Six Ways to Diffuse Disruptive Political Energy in the Workplace

February 23rd, 2017

 

Despite a long and grueling election year guaranteed to exhaust even the most ardent current events follower, there remains a seemingly inexhaustible force of social energy, particularly in the Millennial generation.  Unfortunately, in the work environment this political and social energy can cause a tidal wave of conflict and distraction.  Depending upon geographical location and company size, if we assume that your employees are representative of the national political profile, that is, roughly 50/50, than the work environment may be divided and ripe for unhealthy communications, cliques, hurt feelings, and disenfranchisement.  Here are six ways that might help leaders and managers get ahead of a potential tsunami of disruption, while at the same time harnessing employee energy and steering it in a positive strategic direction:

1. First, leaders must reiterate and reemphasize that employees should be focusing on the strategic or “North Star” goal – the aspirational or overarching reason for the organization’s existence.  Be sure that everyone in the organization, from line level to top leadership, understands what the goals and objectives are, as well as their role in achieving them.  Recognize and acknowledge any changes in direction that might be due to the macro environment, and explain the new strategy in objective terms.  Develop a theme or campaign that helps employees reconnect with the shared mission – that is, to be the top brand, achieve a growth goal, expand into new markets, or increase sustainability or community partnerships.  Measure progress, communicate it, and celebrate, emphasizing the strength in unity that was required for the achievement.

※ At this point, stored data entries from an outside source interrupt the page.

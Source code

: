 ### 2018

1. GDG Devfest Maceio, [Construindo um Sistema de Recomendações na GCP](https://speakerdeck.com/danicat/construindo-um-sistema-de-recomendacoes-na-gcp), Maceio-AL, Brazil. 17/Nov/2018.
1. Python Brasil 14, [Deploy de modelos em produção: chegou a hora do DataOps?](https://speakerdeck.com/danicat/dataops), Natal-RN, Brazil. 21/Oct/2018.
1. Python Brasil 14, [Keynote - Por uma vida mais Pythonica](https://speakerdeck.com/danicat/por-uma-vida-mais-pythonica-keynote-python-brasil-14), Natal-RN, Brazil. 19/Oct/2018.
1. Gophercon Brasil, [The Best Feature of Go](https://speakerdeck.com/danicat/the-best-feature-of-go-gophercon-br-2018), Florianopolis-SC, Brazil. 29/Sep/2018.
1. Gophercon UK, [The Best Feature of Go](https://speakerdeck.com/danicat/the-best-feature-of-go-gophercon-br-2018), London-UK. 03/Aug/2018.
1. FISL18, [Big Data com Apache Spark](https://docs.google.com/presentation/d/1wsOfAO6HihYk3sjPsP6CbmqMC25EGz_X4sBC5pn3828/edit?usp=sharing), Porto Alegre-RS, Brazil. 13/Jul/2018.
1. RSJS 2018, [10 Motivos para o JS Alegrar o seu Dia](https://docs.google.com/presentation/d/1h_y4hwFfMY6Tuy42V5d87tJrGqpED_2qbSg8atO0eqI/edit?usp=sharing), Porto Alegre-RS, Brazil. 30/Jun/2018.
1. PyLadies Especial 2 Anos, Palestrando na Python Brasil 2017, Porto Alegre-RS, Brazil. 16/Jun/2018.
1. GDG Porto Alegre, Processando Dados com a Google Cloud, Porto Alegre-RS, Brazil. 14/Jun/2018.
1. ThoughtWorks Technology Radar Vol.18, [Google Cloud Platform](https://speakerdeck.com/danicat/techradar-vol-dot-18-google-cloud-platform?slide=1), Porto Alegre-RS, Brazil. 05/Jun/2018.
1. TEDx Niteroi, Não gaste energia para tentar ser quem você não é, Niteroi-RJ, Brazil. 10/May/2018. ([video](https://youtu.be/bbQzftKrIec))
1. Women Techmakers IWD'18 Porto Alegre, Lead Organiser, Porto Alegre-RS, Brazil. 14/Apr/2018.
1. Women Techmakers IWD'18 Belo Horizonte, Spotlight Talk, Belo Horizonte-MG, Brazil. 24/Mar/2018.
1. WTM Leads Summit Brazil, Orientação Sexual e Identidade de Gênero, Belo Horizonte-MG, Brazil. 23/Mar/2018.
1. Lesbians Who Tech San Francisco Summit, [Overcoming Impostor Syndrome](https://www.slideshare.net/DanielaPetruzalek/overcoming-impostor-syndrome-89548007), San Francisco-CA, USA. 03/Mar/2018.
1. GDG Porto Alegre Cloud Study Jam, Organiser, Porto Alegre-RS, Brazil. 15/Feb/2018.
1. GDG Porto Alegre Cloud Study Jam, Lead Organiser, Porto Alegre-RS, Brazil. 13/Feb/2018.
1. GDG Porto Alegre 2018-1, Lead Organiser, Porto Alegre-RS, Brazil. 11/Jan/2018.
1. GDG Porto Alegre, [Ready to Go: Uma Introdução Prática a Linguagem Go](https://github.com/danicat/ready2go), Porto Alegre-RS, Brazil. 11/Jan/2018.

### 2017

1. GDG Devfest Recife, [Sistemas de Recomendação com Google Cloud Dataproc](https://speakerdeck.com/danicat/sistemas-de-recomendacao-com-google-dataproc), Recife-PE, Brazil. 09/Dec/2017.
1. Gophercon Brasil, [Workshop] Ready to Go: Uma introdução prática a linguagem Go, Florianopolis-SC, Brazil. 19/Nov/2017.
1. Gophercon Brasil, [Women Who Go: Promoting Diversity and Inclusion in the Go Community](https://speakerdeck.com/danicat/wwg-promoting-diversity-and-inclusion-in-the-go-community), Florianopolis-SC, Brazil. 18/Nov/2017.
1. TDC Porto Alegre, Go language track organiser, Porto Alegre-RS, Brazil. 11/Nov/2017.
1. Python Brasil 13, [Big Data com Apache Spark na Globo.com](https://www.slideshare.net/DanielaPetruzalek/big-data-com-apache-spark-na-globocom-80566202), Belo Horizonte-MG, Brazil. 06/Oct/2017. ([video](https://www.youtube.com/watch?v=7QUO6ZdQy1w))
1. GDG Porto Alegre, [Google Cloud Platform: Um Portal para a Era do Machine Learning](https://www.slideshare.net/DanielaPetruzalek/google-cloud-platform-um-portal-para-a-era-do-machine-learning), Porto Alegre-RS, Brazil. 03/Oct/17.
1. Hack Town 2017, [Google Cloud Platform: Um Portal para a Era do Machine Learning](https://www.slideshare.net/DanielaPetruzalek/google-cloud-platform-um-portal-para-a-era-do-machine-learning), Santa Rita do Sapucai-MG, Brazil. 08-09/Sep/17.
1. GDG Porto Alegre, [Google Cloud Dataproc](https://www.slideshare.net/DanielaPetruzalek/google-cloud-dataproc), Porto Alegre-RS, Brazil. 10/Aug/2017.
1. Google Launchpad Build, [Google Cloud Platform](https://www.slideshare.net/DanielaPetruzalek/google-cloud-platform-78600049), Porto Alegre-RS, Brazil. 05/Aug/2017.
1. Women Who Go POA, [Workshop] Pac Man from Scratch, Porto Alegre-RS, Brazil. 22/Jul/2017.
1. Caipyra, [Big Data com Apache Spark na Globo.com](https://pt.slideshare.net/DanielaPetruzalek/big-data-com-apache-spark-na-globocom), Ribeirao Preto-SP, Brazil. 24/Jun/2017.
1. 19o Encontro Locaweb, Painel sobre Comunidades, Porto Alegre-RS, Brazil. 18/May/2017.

2. Leaders should be increasingly diligent about analyzing the external PESTLE environment to get ahead of distracting news or trends that might worry employees.  What proactive decisions should be made in the political, economic, social/cultural, technological, legal/regulatory or environmental areas?  What should employees know?  For example, informing employees about a company award for exceeding industry and regulatory standards by reducing waste and carbon emissions may help ease anxiety surrounding the issue of reduction in EPA regulations, potentially increasing levels of job satisfaction, company loyalty, and purpose in the work-so important to Millennial workers.

3. An important HR role is emphasizing and communicating the type of culture desired for the organization, including   the values and behaviors necessary to support an inclusive, diverse, and trusting workplace.  If the company culture encourages freedom of expression, including political dialogue, as is the case in some social media companies, it might be wise to set boundaries around what is acceptable conversation, both online and in the workplace.  Recognize that not all employees or customers might feel comfortable with political speech or opinions, and that a policy of free expression includes risks such as a public relations crisis, employee complaints, or even a loss of customers.  Discourage speech that creates division and discord, and make policies clear.  Realize that companies have a First Amendment right to limit certain types of speech in the private workplace.

4. If an incentive or award program is used to motivate employees, consider including a category not based solely on productivity, such as leadership, collaboration, team membership, or communication.  Base the criteria on desired behaviors, such as inclusivity, listening, encouraging, mentorship, or positivity, and be sure to highlight the reasons why the candidate won the award.

5. An intuitive leader looks for middle ground and areas of agreement.  De-emphasize division and emphasize strength in unity.  Whenever possible, build upon and acknowledge organizational strengths such as teamwork, networking, a shared knowledge base, and the achievement of organizational goals.  Redirect negative energy toward these areas.

6. To build employee skills, consider  communications and psychology-based training for your employees—mindfulness, which can help with engagement, performance and mental clarity; mindset, which helps with learning new perspectives and understanding potential; and emotional intelligence—to support leadership growth, objectivity, and introspection.  An important benefit is that these soft skills encourage trust and acceptance between leaders and followers, particularly if the goal is to create an organization that learns and adapts to a dynamic and sometimes turbulent external environment.